**What needs to be done**
Go through the data and copy each line where the word "using" shows up.
Start of Supplied material
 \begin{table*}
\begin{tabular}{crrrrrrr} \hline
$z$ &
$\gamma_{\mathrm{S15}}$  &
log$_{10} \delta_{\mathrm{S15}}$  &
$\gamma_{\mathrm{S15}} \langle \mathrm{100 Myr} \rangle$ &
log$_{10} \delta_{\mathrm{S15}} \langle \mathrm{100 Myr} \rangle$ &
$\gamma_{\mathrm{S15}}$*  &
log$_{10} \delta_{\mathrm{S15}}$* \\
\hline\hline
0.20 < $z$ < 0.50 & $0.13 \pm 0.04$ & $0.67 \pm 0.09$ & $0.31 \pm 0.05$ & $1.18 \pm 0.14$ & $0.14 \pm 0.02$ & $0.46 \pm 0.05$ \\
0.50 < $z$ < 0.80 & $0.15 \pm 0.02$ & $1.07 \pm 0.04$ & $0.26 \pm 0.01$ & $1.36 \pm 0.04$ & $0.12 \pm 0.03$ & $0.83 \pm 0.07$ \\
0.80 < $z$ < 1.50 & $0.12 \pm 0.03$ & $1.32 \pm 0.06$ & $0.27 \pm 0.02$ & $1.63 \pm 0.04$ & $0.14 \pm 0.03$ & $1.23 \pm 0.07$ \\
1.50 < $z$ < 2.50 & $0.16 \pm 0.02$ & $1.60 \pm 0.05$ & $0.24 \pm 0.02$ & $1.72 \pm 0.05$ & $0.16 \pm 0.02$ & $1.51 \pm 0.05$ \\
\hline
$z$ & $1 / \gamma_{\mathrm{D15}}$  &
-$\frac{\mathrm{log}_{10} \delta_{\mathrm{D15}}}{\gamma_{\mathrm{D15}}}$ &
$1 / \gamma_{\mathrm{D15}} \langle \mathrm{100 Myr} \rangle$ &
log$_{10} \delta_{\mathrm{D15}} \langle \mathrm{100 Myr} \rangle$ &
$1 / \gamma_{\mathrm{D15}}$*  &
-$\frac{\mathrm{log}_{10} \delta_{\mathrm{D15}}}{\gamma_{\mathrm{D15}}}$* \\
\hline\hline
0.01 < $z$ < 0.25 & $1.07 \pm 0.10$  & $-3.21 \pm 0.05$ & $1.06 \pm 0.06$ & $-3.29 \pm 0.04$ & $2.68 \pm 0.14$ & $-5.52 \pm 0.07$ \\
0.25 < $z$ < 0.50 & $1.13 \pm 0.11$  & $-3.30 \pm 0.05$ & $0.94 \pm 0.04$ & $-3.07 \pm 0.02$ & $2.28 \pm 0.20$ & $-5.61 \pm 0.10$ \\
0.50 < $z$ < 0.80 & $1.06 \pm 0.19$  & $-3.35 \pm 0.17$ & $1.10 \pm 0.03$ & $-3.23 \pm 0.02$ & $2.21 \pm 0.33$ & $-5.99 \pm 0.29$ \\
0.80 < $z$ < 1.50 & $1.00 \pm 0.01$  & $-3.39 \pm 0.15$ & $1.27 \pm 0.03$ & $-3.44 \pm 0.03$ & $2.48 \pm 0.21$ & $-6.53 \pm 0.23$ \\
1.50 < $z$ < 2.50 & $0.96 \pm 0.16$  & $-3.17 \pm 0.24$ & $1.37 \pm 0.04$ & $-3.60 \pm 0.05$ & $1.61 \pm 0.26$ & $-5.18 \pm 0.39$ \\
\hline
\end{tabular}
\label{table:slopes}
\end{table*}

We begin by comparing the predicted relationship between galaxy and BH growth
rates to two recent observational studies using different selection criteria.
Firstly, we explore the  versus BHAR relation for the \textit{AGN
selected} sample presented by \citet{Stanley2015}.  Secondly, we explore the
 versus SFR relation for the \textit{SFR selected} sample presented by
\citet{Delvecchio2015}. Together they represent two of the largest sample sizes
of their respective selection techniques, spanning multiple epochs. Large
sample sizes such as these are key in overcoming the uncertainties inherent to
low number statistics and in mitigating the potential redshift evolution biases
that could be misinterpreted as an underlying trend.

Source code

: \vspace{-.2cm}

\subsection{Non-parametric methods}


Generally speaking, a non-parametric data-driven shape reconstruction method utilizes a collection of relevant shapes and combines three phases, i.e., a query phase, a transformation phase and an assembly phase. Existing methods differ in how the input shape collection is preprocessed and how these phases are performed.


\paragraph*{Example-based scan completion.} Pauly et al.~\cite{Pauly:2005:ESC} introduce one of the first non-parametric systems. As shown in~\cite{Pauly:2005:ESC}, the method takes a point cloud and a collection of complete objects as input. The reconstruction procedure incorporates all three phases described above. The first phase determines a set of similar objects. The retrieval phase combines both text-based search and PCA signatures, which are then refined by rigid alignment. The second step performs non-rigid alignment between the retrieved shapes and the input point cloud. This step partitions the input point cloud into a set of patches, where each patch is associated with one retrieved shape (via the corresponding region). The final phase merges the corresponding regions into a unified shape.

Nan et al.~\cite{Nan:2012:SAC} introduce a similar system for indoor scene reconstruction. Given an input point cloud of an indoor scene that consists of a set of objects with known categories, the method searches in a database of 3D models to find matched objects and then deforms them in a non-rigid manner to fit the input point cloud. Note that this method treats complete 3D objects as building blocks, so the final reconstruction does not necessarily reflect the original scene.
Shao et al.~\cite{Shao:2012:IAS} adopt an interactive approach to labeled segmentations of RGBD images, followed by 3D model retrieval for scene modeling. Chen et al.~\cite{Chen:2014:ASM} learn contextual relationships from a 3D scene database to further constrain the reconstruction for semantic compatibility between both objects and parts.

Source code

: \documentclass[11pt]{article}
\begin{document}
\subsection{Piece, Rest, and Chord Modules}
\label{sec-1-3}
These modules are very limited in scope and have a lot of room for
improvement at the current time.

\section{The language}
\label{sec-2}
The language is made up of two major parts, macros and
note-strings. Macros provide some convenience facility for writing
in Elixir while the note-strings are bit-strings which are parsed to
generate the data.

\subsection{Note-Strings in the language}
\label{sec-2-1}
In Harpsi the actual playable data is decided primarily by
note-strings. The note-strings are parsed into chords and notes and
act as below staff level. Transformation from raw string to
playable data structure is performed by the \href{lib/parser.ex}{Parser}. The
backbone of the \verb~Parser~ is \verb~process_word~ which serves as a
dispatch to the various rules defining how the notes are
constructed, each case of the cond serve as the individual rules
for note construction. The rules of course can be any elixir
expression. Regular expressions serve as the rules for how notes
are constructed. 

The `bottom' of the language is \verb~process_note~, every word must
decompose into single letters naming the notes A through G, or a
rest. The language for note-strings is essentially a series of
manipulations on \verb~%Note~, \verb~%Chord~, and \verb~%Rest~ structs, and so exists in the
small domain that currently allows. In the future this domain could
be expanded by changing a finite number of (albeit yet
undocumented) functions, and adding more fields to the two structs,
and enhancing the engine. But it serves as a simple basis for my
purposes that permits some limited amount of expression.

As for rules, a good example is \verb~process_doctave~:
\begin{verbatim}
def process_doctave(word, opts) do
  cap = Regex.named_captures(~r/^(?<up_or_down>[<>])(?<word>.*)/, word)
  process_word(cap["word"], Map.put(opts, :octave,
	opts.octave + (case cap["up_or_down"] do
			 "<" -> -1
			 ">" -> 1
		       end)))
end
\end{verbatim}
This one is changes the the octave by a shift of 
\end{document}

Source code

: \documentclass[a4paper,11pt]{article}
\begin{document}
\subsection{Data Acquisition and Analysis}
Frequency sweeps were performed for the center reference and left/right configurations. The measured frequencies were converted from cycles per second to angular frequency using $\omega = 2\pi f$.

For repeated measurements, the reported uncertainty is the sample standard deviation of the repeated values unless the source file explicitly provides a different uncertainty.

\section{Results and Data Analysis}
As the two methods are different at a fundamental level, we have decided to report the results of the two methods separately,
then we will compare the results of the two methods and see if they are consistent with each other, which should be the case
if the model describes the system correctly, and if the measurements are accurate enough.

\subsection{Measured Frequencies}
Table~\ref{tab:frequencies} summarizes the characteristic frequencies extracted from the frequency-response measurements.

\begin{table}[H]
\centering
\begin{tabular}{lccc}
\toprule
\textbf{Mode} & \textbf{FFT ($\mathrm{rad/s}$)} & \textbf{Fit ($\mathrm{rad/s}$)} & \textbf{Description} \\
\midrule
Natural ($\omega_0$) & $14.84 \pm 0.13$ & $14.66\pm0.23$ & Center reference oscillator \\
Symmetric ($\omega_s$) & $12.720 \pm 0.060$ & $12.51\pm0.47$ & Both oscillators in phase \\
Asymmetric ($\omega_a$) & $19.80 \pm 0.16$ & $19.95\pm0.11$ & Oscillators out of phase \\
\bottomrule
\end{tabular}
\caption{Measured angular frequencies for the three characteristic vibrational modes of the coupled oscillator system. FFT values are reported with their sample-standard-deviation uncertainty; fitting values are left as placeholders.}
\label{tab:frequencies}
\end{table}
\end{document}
End of Supplied material
**Finished task**
rates to two recent observational studies using different selection criteria.
Frequency sweeps were performed for the center reference and left/right configurations. The measured frequencies were converted from cycles per second to angular frequency using $\omega = 2\pi f$.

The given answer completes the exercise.